---------- SUPPLIED DATA ----------
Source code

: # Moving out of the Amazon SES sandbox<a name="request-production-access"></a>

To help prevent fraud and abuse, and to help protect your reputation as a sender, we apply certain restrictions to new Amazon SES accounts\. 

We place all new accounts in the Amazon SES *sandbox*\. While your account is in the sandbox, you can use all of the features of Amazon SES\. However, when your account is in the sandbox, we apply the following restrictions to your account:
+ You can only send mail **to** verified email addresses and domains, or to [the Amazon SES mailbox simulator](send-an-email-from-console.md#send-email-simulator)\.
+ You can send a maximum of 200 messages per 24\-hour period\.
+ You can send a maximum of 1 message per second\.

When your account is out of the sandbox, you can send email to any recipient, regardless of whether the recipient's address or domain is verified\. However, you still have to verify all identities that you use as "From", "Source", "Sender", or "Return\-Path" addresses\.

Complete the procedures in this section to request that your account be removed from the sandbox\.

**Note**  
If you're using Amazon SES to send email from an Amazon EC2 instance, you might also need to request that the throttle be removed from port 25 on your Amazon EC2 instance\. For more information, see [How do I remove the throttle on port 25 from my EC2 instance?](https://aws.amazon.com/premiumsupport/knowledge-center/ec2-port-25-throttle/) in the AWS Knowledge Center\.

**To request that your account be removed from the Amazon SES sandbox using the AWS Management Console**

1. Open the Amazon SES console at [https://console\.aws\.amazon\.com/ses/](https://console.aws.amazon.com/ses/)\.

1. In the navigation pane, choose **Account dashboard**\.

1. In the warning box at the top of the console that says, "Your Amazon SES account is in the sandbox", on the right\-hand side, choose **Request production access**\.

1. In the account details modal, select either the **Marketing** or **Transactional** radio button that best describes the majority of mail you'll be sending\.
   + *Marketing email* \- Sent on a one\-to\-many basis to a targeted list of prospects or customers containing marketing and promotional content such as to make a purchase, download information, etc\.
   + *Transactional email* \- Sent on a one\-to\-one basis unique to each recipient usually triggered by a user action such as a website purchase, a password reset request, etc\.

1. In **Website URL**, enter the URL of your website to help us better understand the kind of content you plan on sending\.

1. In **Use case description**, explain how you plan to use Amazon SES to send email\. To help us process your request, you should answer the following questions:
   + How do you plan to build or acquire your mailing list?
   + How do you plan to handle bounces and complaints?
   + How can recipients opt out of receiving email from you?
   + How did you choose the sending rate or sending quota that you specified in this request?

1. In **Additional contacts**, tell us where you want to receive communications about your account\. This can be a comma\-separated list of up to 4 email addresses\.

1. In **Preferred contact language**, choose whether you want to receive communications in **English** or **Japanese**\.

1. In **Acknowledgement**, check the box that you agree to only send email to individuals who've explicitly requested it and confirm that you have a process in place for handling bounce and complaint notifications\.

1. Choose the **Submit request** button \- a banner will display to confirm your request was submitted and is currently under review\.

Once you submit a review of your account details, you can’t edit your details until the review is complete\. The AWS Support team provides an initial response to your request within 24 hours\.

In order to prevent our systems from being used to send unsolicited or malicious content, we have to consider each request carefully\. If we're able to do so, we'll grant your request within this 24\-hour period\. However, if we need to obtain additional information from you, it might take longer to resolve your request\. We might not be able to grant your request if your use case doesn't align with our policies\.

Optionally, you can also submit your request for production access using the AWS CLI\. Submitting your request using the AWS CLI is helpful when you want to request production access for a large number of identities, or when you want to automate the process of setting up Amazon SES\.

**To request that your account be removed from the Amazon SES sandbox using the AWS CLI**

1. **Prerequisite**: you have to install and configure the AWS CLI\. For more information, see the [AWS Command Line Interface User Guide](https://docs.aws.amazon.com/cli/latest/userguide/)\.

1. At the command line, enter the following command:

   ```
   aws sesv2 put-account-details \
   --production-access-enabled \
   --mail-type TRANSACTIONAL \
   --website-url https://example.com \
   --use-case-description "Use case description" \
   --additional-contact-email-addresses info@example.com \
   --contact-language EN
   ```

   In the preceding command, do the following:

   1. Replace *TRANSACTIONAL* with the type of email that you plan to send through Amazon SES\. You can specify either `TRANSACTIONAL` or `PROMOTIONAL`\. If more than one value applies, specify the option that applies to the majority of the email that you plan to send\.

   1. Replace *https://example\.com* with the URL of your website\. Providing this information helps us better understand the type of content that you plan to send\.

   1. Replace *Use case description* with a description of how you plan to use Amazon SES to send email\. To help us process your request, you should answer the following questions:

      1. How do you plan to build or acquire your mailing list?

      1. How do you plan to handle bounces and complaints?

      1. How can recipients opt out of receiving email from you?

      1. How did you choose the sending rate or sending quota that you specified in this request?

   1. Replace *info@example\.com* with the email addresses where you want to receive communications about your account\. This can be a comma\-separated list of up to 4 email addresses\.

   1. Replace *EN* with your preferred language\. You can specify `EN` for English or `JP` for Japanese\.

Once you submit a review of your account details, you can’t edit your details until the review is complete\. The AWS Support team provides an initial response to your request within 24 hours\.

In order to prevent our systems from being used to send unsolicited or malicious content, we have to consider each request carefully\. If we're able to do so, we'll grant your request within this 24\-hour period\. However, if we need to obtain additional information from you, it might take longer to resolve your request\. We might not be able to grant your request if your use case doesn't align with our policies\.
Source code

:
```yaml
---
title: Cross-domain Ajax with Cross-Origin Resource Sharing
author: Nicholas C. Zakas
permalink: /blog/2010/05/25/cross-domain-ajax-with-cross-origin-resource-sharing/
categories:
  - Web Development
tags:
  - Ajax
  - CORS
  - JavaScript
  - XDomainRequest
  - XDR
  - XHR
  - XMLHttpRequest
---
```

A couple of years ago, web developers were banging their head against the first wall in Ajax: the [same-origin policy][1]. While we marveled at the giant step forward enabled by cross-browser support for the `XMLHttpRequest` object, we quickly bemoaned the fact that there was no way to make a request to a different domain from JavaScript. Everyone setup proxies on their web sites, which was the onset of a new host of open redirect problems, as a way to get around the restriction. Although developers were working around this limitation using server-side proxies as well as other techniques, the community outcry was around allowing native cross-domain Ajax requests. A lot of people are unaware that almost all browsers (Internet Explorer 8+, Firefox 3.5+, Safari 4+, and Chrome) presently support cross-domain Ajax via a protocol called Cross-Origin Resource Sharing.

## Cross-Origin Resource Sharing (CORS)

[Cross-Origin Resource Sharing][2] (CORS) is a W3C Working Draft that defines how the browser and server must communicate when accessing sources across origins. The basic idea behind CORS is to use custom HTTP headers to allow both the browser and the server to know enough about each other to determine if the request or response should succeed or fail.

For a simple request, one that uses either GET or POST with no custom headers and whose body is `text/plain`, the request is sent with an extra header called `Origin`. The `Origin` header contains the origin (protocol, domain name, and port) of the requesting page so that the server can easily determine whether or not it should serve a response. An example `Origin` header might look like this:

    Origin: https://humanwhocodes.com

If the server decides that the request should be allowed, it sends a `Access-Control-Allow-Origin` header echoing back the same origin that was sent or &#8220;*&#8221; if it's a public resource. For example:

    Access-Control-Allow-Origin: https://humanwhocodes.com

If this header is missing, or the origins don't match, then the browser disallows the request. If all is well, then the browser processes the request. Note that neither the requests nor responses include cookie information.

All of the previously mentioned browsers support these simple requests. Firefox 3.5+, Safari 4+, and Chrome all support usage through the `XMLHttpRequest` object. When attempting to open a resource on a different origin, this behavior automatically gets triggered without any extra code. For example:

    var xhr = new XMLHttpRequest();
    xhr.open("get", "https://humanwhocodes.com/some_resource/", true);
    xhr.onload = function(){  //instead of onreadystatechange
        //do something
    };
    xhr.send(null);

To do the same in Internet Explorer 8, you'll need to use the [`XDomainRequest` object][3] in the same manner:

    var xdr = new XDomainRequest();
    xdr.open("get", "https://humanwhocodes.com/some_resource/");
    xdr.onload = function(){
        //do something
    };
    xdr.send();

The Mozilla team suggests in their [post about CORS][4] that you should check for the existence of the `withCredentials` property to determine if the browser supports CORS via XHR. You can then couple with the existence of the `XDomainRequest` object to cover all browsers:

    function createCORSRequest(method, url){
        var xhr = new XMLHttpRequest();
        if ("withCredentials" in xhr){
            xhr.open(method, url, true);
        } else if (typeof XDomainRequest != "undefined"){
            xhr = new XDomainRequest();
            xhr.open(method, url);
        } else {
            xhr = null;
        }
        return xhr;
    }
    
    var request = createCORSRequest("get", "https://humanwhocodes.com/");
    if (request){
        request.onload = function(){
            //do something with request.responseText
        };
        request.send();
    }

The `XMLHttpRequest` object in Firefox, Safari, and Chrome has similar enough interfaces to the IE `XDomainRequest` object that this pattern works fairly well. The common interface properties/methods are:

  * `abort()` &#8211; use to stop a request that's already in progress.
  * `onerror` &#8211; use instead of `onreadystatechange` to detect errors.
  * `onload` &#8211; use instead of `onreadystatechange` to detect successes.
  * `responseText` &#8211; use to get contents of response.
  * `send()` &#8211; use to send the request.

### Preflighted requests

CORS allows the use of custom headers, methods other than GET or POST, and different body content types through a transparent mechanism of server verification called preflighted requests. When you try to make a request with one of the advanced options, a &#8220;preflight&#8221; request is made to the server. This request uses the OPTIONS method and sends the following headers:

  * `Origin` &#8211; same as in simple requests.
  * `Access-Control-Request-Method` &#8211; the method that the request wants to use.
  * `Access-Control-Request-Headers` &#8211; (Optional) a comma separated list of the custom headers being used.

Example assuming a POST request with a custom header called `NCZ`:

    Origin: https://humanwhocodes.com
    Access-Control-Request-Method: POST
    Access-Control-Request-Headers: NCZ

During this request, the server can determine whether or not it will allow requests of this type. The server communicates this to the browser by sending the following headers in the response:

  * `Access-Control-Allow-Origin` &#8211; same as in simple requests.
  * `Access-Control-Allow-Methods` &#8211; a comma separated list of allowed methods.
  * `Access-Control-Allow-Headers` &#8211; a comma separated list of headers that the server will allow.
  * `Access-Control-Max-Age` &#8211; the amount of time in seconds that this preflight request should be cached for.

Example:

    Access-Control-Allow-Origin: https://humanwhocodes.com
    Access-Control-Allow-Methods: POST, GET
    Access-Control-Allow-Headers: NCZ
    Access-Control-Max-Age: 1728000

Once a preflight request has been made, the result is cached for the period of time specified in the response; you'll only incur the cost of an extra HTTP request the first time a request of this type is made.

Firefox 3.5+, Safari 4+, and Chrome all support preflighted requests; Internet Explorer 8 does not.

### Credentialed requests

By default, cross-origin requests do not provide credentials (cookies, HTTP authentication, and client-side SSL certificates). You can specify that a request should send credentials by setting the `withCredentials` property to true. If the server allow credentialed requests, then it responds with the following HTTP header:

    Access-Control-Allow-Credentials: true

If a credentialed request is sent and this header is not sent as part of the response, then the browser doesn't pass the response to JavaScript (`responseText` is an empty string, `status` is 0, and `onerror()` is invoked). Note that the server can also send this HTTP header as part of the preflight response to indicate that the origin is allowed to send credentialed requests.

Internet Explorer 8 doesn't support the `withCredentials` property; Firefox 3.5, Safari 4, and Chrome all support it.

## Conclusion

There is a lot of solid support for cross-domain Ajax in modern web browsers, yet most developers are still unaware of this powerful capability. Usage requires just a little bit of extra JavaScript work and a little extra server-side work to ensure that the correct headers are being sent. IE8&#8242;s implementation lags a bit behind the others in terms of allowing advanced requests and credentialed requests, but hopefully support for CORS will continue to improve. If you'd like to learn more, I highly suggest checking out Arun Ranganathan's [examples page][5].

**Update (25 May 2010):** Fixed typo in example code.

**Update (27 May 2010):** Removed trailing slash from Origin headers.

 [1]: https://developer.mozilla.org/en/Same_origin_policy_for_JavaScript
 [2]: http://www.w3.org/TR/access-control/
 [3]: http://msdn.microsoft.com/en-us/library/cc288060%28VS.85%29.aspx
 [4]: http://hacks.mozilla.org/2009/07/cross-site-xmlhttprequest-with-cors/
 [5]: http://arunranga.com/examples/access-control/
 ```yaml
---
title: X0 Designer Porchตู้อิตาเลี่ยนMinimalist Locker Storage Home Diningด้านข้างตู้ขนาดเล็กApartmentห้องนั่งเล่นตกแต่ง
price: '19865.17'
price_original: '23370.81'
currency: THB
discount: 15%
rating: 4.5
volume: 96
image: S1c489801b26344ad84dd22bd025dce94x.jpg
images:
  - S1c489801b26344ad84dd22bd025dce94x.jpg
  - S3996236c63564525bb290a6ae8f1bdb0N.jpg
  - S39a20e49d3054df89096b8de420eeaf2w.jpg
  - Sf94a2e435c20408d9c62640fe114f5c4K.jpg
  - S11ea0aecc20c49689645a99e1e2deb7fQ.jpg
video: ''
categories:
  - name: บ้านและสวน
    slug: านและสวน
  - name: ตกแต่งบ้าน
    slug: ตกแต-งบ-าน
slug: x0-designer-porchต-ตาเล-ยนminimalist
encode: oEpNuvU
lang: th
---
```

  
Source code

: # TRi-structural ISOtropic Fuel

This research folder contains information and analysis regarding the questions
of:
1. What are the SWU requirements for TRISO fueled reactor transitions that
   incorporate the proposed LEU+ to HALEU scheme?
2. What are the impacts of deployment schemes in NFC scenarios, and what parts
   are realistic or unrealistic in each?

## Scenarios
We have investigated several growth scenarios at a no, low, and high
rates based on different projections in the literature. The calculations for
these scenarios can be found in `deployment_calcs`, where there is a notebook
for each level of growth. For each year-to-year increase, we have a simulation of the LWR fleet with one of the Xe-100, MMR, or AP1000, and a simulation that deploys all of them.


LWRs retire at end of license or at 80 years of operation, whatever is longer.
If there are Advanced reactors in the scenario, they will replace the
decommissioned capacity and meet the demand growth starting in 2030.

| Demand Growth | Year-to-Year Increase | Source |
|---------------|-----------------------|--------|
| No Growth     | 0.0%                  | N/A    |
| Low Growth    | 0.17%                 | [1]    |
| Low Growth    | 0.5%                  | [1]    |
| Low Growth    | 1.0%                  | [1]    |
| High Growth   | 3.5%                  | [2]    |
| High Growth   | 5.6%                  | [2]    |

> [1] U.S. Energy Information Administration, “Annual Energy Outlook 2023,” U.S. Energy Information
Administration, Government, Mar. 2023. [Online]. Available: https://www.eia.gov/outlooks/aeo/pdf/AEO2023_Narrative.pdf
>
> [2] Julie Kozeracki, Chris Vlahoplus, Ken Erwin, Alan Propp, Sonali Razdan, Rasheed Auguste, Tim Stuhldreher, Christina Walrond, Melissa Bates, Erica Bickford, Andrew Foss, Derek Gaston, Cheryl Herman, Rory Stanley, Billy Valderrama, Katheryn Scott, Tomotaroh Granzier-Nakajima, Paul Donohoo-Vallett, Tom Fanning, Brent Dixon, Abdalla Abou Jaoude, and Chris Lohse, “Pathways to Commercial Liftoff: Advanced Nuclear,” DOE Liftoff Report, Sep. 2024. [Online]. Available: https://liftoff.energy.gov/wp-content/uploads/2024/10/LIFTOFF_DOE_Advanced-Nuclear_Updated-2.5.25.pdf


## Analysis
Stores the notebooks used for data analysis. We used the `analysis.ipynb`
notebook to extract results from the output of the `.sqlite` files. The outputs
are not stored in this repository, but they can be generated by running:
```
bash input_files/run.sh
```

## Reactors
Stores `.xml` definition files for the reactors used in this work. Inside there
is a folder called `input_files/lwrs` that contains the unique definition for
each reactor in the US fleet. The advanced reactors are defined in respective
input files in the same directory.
----------
Only one stretch of the entries above is wanted: the lines from the one containing "## Cross-Origin Resource Sharing (CORS)" through the one containing "[Cross-Origin Resource Sharing][2]". Please reproduce it exactly.

## Cross-Origin Resource Sharing (CORS)

[Cross-Origin Resource Sharing][2] (CORS) is a W3C Working Draft that defines how the browser and server must communicate when accessing sources across origins. The basic idea behind CORS is to use custom HTTP headers to allow both the browser and the server to know enough about each other to determine if the request or response should succeed or fail.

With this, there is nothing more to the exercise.